Plain-text document sources

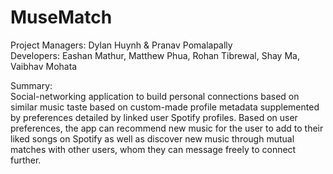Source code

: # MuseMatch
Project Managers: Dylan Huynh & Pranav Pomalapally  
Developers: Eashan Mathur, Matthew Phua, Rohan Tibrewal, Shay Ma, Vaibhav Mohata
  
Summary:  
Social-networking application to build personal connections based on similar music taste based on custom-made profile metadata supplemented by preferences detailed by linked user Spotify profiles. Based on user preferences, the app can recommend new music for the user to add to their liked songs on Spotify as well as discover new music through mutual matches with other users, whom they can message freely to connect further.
==
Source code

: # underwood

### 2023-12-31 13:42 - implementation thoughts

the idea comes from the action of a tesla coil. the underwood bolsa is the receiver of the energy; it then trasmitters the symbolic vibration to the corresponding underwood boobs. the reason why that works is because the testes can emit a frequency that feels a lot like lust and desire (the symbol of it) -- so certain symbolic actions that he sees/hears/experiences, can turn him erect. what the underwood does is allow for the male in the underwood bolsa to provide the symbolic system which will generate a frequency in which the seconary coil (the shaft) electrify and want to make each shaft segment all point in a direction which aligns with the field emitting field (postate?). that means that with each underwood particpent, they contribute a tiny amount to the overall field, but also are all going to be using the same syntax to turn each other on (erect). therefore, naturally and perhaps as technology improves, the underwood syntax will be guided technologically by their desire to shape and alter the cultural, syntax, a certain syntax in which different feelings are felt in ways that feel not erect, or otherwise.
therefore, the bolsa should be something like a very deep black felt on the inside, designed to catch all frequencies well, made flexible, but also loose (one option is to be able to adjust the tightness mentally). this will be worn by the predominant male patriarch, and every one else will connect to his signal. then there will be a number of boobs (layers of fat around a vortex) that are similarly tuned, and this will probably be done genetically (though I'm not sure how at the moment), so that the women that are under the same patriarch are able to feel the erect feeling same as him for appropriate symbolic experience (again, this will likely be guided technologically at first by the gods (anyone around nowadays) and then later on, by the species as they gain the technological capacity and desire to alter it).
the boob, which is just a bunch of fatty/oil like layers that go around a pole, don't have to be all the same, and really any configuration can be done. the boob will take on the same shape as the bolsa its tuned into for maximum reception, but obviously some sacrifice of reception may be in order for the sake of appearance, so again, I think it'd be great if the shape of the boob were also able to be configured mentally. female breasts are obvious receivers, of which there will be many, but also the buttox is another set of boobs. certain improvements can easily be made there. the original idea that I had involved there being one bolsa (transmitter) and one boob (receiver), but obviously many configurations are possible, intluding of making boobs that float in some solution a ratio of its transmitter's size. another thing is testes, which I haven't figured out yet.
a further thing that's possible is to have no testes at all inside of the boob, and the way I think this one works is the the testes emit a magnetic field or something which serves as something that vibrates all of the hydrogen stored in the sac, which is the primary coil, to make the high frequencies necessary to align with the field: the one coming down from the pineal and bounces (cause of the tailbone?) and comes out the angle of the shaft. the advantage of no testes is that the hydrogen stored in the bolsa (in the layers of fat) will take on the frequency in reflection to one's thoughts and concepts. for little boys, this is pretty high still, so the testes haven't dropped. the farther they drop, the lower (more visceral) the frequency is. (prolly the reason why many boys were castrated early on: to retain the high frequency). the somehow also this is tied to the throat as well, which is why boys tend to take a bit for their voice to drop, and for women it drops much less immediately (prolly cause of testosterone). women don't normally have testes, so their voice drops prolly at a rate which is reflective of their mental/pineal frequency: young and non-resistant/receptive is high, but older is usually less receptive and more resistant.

• Exercise details:
Reply with one number, the count of lines in the records that include the word "underwood".

• Result:
2